Pada saat yang sama, Xu Ning merasakan manik raksasa di bawahnya bergetar hebat.
Xu Ning dengan cepat melompat turun.
Adapun Gray, ia melayang di udara. Penampakan kehendak ketiga binatang iblis itu pertama-tama memberi isyarat tunduk kepada Gray sebelum kembali menyelam ke dalam manik raksasa itu.
Dor! Dor! Dor!
Manik raksasa itu menyusut dengan cepat, menjadi sebesar telur merpati.
Ruang di dalam Gulungan Binatang Iblis itu kemudian mulai bergetar.
“Xu Ning, hati-hati!”
Xu Hujun melihat bahwa setelah Xu Ning memanggil penampakan serigala biru muda, auranya sangat melemah, jadi dia segera melindunginya.
Bang!
Setelah itu, Xu Ning merasakan kekuatan besar mendorongnya.
Tak lama kemudian, dia dan Xu Hujun terlempar keluar dari Gulungan Binatang Iblis.
“Abu-abu!”
Xu Ning merasa sedikit cemas.
“Jangan khawatir, Tuan Muda sedang mengendalikan Gulungan Binatang Iblis, tidak ada bahaya!”
Xu Hujun segera berkata.
Hanya dalam beberapa detik, Gray pun muncul di dunia luar.
Butiran bundar seukuran telur merpati itu melayang di depan dahi Gray.
“Gulungan Binatang Iblis telah disempurnakan sepenuhnya!”
Xu Hujun berkata, “Xu Ning, terima kasih. Jika bukan karena metode Anda barusan, Tuan Muda tidak akan mampu menundukkan penampakan kehendak dari ketiga binatang iblis itu.”

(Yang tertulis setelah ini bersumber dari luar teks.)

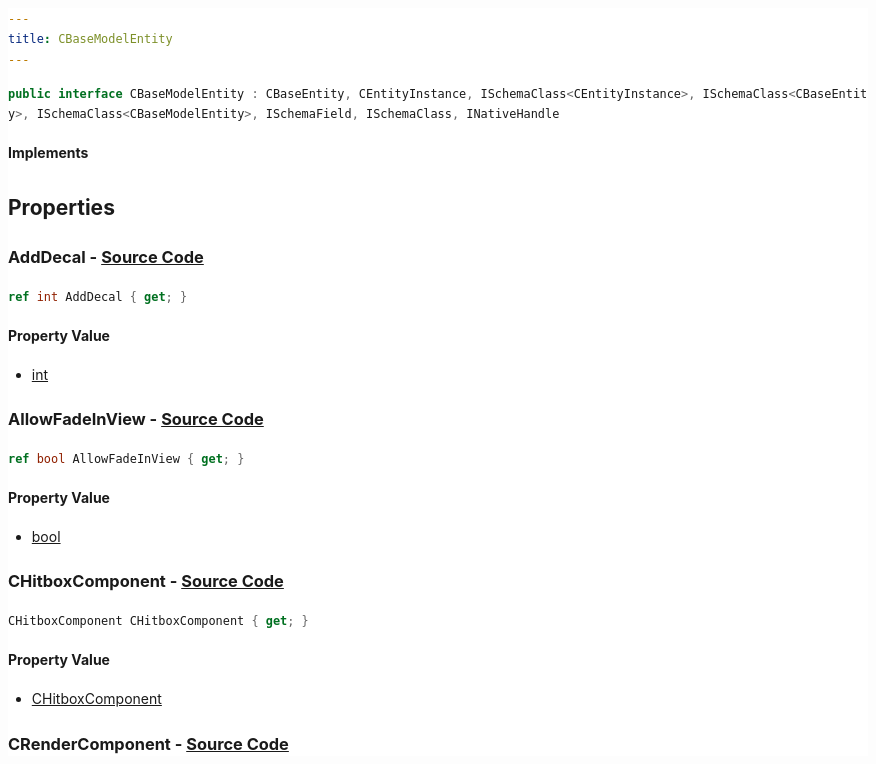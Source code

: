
 ```yaml
---
title: CBaseModelEntity
---
```


```csharp
public interface CBaseModelEntity : CBaseEntity, CEntityInstance, ISchemaClass<CEntityInstance>, ISchemaClass<CBaseEntity>, ISchemaClass<CBaseModelEntity>, ISchemaField, ISchemaClass, INativeHandle
```

#### Implements

## Properties

### **AddDecal** - [Source Code](https://github.com/swiftly-solution/swiftlys2/blob/main/managed/src/SwiftlyS2.Generated/Schemas/Interfaces/CBaseModelEntity.cs#L83)

```csharp
ref int AddDecal { get; }
```

#### Property Value

- [int](https://learn.microsoft.com/dotnet/api/system.int32)

### **AllowFadeInView** - [Source Code](https://github.com/swiftly-solution/swiftlys2/blob/main/managed/src/SwiftlyS2.Generated/Schemas/Interfaces/CBaseModelEntity.cs#L56)

```csharp
ref bool AllowFadeInView { get; }
```

#### Property Value

- [bool](https://learn.microsoft.com/dotnet/api/system.boolean)

### **CHitboxComponent** - [Source Code](https://github.com/swiftly-solution/swiftlys2/blob/main/managed/src/SwiftlyS2.Generated/Schemas/Interfaces/CBaseModelEntity.cs#L18)

```csharp
CHitboxComponent CHitboxComponent { get; }
```

#### Property Value

- [CHitboxComponent](/docs/api/shared/schemadefinitions/chitboxcomponent)

### **CRenderComponent** - [Source Code](https://github.com/swiftly-solution/swiftlys2/blob/main/managed/src/SwiftlyS2.Generated/Schemas/Interfaces/CBaseModelEntity.cs#L16)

Gray mengambil manik-manik itu dengan kedua cakar depannya dan pergi ke Xu Ning.
Ia menyerahkan manik itu kepada Xu Ning.
“Agar saya bisa melihatnya?”
Xu Ning memahami niat Gray.
Gray tidak mampu meniru suara manusia seperti Xu Hujun, sehingga tidak dapat berkomunikasi dengannya secara langsung.
Xu Ning memegang manik bundar itu di tangannya dan meletakkannya di depan matanya.
“Apakah ini Gulungan Binatang Iblis…?”
Xu Ning melihat lukisan kecil namun menakjubkan di dalam manik bundar itu.
Hutan, gunung, sungai, binatang buas…
Ruang di dalam Gulungan Binatang Iblis telah sepenuhnya dipindahkan ke dalam manik bundar tersebut.
“Meskipun Gulungan Binatang Iblis ini rusak, nilainya masih sangat tinggi.”
Xu Hujun sedikit bersemangat.
“Apa kekuatan spesifik dari Gulungan Binatang Iblis ini?”
Xu Ning bertanya.
“Gulungan Binatang Iblis dapat memunculkan binatang iblis. Dan setiap binatang iblis yang ditempatkan di dalam Gulungan Binatang Iblis dapat dikendalikan.”
Xu Hujun berkata, “Meskipun jumlah binatang iblis dalam Gulungan Binatang Iblis telah berkurang, jika kita melepaskan semuanya, kita masih dapat menciptakan gelombang binatang buas yang akan menelan separuh negara.”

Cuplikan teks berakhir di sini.